The Fourth Amendment protects public school students against unreasonable searches and seizures, and students have a legitimate expectation of privacy in their persons and in the personal effects they bring to school. (New Jersey v. T.L. O. (1985) 469 U.S. 325, 333-334 (T. L. O.); In re Sean A., supra, 191 Cal.App.4th at p. 186; In re Cody S, supra, 121 Cal.App.4th at p. 91.) However, “strict application of the principles of the Fourth Amendment as used in criminal law enforcement matters does not appropriately fit the circumstances of the operation” of the public schools. (In re Sean A., supra, at p. 186.) Because a “student’s legitimate expectation of privacy must be balanced against the school’s obligation to maintain discipline and to provide a safe environment for all students and staff, school officials may conduct a search of the student’s person and personal effects based on a reasonable suspicion that the search will disclose evidence that the student is violating or has violated the law or a school rule. ‘Reasonable suspicion’ is a lower standard than probable cause. Ultimately, the legality of the search ‘depend[s] simply on the reasonableness, under all the circumstances, of the search.’ ” (In re Cody S., supra, at pp. 91-92, fns. omitted; T. L. O., supra, 469 U.S. at p. 341; In re K.S. (2010) 183 Cal.App.4th 72, 78; In re Lisa G. (2004) 125 Cal.App.4th 801, 805.)
Thus, determining the reasonableness of a search involves “a two-fold inquiry: (1) whether the search was justified at its inception, and (2) whether the scope of the search, as actually conducted, was reasonably related to the circumstances that justified the initial search. [Citation].” (In re Lisa G., supra, 125 Cal.App.4th at p. 805; T. L. O., supra, 496 U.S at p. 341.) A search is justified at its inception if there are reasonable grounds for suspecting the search will disclose evidence the student has violated or is violating the law or school rules. (T. L. O., supra, at pp. 341-342; In re Lisa G., supra, at p. 806.) “ ‘There must be articulable facts supporting that reasonable suspicion. Neither indiscriminate searches of lockers nor more discreet individual searches of a locker, a purse or a person... can take place absent the existence of reasonable suspicion. Respect for privacy is the rule––a search is the exception.’ [Citation.]” (In re Lisa G., supra, at p. 806, citing In re William G. (1985) 40 Cal.3d 550, 564.) A search of a student may not be predicated on mere curiosity, rumor, or hunch. (In re William G., supra, at p. 564.)
b. Application here.
(i) Search of E.H.’s pockets and jacket.
The juvenile court correctly concluded that the search of E.H.’s pockets and jacket was reasonable under the Fourth Amendment. Holcomb had a reasonable suspicion that a search of the jacket and pockets would disclose evidence that E.H. had violated a school rule, that is, had tagged the bathroom. Holcomb’s testimony established that sometime during the morning of December 18, 2009 a student tagged the bathroom using a black marker. E.H. was one of four students whom Holcomb knew had been in the bathroom that morning, based on the roster. It was reasonable for Holcomb to believe E.H. or one of the other boys was responsible for the tagging, as they were known to have been inside the bathroom at the relevant time. (See generally T. L. O., supra, 469 U.S. at pp. 345-346.)

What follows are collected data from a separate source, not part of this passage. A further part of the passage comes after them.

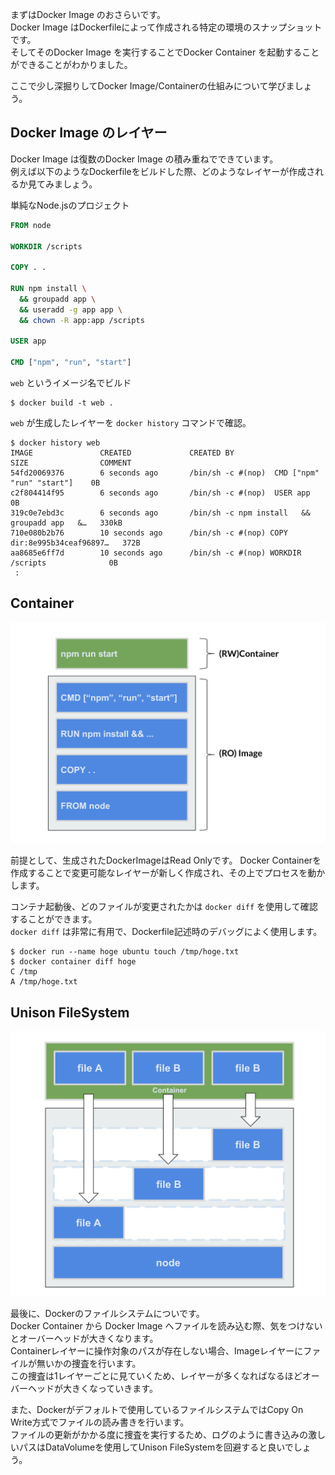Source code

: まずはDocker Image のおさらいです。  
Docker Image はDockerfileによって作成される特定の環境のスナップショットです。  
そしてそのDocker Image を実行することでDocker Container を起動することができることがわかりました。

ここで少し深掘りしてDocker Image/Containerの仕組みについて学びましょう。  

## Docker Image のレイヤー
Docker Image は復数のDocker Image の積み重ねでできています。  
例えば以下のようなDockerfileをビルドした際、どのようなレイヤーが作成されるか見てみましょう。

単純なNode.jsのプロジェクト
```dockerfile
FROM node

WORKDIR /scripts

COPY . .

RUN npm install \
  && groupadd app \
  && useradd -g app app \
  && chown -R app:app /scripts

USER app

CMD ["npm", "run", "start"]
```

`web` というイメージ名でビルド
```
$ docker build -t web .
```

`web` が生成したレイヤーを `docker history` コマンドで確認。
```
$ docker history web
IMAGE               CREATED             CREATED BY                                      SIZE                COMMENT
54fd20069376        6 seconds ago       /bin/sh -c #(nop)  CMD ["npm" "run" "start"]    0B
c2f804414f95        6 seconds ago       /bin/sh -c #(nop)  USER app                     0B
319c0e7ebd3c        6 seconds ago       /bin/sh -c npm install   && groupadd app   &…   330kB
710e080b2b76        10 seconds ago      /bin/sh -c #(nop) COPY dir:8e995b34ceaf96897…   372B
aa8685e6ff7d        10 seconds ago      /bin/sh -c #(nop) WORKDIR /scripts              0B
 :
```

## Container
![container](imgs/container.png)

前提として、生成されたDockerImageはRead Onlyです。 
Docker Containerを作成することで変更可能なレイヤーが新しく作成され、その上でプロセスを動かします。  

コンテナ起動後、どのファイルが変更されたかは `docker diff` を使用して確認することができます。  
`docker diff` は非常に有用で、Dockerfile記述時のデバッグによく使用します。

```
$ docker run --name hoge ubuntu touch /tmp/hoge.txt
$ docker container diff hoge
C /tmp
A /tmp/hoge.txt
```

## Unison FileSystem
![Unison FileSystem](imgs/unison-fs.png)

最後に、Dockerのファイルシステムについです。  
Docker Container から Docker Image へファイルを読み込む際、気をつけないとオーバーヘッドが大きくなります。  
Containerレイヤーに操作対象のパスが存在しない場合、Imageレイヤーにファイルが無いかの捜査を行います。  
この捜査は1レイヤーごとに見ていくため、レイヤーが多くなればなるほどオーバーヘッドが大きくなっていきます。

また、Dockerがデフォルトで使用しているファイルシステムではCopy On Write方式でファイルの読み書きを行います。  
ファイルの更新がかかる度に捜査を実行するため、ログのように書き込みの激しいパスはDataVolumeを使用してUnison FileSystemを回避すると良いでしょう。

The searches of E.H.’s pockets and jacket were reasonably related to the circumstances that justified the initial search. Holcomb testified he was looking for a marker or similar writing implement. A search for a marker was, obviously, reasonably related to the circumstances that justified the search, in that E.H.’s possession of a marker, coupled with his presence in the restroom during the relevant time frame, would have strongly suggested he was the tagger. The search was appropriately limited to E.H.’s jacket and pants pockets, locations where a marker could easily be stowed. The search was not extensive and did not involve any touching of E.H.’s person. It was therefore justified at its inception and reasonable in scope, and no constitutional violation is apparent. (See generally In re Cody S., supra, 121 Cal.App.4th at p. 92; In re William V. (2003) 111 Cal.App.4th 1464, 1472.)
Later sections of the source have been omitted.